This blog will be moving soon, to be a sub-blog under Planet3.0 .
Recall that the original purpose here was to examine how scientific communication had failed and what to do about it. Planet3.0 is the result of that thinking. It’s my attempt not only to do something about it, but to encourage others to do something about it as well.
Trying to be both editor and reporter at a site with at least the intent of reaching a broader audience than this one has already been revealing. The nature of a site is, to some extent, as much about what it excludes as about what it includes. The blogger just writes whatever he pleases. The editor has to consider what will build the community and what will splinter it.
What’s more, for the first time ever, I have information on “background”; that is, a source really wanted to tell me something, on condition that I not explicitly tell the audience. It’s hard to explain why they would do that. I find it sort of weird, really. And now there is the question of whether to betray the source and my reputation, or to tell only half the story, or to let the story drop. This changes journalism from an exercise in nonfiction writing to an exercise in politics.
The editor’s temptation not to rile people is pretty palpable. I find myself suddenly inclined to “safe” stories. The key to making Planet3.0 work is to improve the quality of disagreement. So being a chickenshit won’t work.
On the other hand, I see plenty to criticize on both “sides”. This is also a problem! Criticizing mainstream science makes you a tool of the denial industry, and ultimately an instrument of the decline of civilization and the biosphere. Avoiding that is the whole point. Refusing to criticize it makes you a voice in a tame chorus, incapable of saying anything that isn’t explicitly in the interest
The point of view of the scientist is to advance the truth. It’s really hard under the circumstances when politics and science get tangled up. My guiding light will continue to be to get the maximum amount of truth visible to my intended audience. I think it may be the case that doing this will lose me more friends among my allies than it gains me respect among my enemies. This is a sign, I think, of how low we have sunk. I will have to brace myself for it.
Much as I do not want to give attention to the ridiculous obsessions of the bunkosphere, I also don’t think that making Planet3.0 into another also-ran pop science site is enough.

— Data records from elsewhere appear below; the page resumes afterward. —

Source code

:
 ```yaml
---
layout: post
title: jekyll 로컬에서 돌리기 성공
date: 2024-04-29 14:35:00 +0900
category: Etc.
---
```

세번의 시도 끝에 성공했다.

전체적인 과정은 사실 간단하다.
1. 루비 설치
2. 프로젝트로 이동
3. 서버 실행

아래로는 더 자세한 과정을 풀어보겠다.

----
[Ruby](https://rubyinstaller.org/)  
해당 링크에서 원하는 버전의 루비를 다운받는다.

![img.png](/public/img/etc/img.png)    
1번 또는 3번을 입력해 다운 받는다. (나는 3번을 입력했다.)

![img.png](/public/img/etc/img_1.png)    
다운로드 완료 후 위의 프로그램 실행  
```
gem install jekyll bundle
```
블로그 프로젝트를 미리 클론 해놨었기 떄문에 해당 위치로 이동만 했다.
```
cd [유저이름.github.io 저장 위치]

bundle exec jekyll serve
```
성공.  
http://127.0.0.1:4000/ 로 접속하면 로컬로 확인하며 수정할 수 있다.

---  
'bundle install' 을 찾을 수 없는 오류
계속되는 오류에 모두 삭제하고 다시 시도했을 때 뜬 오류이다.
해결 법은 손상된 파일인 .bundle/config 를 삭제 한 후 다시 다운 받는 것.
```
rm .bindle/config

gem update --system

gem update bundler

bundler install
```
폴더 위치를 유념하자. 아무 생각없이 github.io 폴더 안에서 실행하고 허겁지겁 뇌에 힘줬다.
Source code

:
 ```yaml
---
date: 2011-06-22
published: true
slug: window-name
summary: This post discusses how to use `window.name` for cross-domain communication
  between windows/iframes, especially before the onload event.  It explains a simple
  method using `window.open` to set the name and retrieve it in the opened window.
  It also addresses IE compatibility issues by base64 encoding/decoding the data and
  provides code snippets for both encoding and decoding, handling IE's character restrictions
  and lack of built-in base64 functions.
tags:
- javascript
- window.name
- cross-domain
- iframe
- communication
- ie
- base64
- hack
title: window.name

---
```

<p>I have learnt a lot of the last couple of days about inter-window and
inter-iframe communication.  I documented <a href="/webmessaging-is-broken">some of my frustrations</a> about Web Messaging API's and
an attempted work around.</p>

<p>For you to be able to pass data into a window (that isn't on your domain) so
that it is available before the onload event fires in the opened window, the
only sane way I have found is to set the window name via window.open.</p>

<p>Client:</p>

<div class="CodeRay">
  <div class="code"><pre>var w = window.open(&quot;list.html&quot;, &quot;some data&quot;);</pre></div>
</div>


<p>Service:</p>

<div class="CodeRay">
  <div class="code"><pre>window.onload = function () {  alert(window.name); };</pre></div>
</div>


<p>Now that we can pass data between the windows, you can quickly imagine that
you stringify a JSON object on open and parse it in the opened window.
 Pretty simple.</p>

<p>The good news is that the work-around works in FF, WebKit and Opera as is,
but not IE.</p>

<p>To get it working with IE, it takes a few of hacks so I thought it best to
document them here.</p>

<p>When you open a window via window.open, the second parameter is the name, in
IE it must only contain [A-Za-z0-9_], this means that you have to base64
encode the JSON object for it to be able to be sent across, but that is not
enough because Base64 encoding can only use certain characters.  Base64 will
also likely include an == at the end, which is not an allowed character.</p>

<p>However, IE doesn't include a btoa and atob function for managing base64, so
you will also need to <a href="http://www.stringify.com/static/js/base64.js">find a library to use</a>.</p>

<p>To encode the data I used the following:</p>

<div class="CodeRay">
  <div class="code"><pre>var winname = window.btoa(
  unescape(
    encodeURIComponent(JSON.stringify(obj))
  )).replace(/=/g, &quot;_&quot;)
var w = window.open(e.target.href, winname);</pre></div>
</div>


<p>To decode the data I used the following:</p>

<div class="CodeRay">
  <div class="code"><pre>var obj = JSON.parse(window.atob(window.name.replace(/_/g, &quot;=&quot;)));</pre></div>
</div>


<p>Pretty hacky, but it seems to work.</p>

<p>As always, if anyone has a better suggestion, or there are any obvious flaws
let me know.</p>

There are basically a bunch of approaches around today:
- tell everything that makes the future look scary, and nothing else
- tell everything that makes the people looking scared ridiculous, and nothing else
- tell all the above without choosing any of them
- science and engineering fandom, repeating press releases
- get into the thick of the policy, trivializing or ignoring science and engineering
If we’re going to get anywhere, we need to close the loop. The venue we need is not afraid to draw the big picture.
In It will continue as my base for half-baked speculations about economics and for introspection about how to make public communication work. News about the move will appear shortly.